### Instructions to follow
Give only the number of lines in the records below that contain the word "small".

### Exercise input
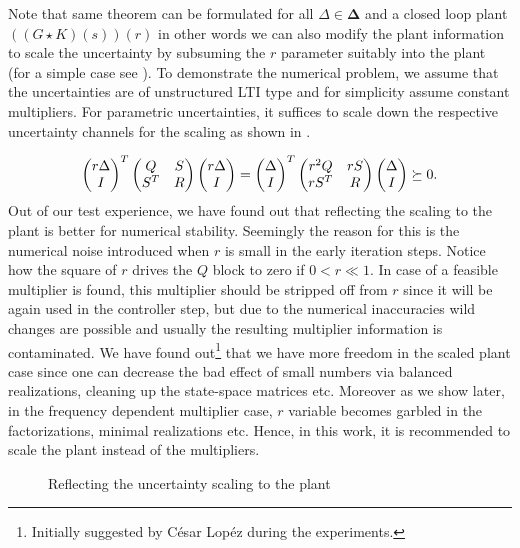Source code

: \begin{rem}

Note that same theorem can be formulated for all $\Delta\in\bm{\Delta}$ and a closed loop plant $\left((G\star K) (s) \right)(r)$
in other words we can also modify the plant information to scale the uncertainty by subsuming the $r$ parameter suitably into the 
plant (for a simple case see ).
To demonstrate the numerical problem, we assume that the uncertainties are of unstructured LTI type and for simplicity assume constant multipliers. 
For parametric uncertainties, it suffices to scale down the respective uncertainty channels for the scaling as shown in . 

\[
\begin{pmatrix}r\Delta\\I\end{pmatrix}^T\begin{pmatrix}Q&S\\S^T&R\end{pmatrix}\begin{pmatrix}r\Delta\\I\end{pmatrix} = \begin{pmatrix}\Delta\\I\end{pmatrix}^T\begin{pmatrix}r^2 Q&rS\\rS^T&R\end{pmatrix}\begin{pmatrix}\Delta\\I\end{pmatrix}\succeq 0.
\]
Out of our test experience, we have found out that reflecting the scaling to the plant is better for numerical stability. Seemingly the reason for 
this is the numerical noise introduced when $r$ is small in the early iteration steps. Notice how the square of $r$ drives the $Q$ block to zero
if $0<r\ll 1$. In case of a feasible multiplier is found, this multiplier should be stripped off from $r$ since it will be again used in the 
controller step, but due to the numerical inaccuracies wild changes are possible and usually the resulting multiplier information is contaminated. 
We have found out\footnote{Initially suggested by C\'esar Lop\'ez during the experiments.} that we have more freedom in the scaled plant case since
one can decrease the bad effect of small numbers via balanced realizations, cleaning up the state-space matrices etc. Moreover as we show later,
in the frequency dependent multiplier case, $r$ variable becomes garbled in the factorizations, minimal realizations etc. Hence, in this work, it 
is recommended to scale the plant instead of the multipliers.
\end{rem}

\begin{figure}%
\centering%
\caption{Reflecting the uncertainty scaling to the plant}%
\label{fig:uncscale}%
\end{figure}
---
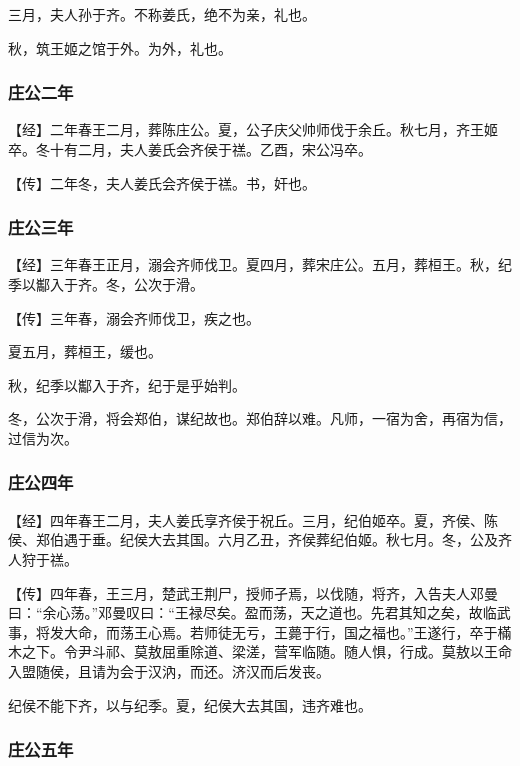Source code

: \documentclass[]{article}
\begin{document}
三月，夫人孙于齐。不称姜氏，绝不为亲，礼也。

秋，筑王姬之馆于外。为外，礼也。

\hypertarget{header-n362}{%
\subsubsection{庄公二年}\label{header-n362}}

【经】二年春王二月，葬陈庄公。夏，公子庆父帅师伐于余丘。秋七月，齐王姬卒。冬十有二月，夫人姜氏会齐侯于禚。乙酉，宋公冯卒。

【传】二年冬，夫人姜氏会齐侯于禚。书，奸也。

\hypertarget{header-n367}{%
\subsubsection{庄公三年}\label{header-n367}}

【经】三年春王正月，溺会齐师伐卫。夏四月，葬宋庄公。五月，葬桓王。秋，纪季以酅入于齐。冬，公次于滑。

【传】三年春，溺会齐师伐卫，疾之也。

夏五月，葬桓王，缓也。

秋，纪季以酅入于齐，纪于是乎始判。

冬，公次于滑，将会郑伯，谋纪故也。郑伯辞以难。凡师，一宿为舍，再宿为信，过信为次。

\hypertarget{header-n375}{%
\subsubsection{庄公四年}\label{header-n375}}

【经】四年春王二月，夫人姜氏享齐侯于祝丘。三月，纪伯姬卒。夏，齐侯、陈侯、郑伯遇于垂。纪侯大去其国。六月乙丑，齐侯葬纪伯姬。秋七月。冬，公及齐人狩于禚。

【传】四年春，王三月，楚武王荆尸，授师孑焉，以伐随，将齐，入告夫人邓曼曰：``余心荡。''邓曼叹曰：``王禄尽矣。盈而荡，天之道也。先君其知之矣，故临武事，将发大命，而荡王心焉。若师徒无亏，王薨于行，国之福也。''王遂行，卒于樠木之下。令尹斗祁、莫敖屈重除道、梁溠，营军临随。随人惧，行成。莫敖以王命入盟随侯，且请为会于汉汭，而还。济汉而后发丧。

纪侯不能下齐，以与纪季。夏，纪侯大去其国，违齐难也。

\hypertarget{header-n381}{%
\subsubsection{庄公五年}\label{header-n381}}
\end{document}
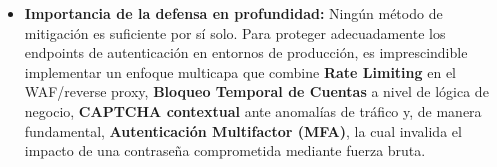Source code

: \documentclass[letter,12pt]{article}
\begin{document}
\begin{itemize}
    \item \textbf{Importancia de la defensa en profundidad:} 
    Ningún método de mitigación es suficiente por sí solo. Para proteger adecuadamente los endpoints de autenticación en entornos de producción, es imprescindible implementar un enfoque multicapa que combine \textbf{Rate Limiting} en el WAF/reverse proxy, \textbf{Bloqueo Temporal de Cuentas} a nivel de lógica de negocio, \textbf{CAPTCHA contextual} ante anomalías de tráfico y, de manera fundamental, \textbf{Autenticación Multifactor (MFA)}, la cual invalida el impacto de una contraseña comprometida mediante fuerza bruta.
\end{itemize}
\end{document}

### Solution to this exercise
2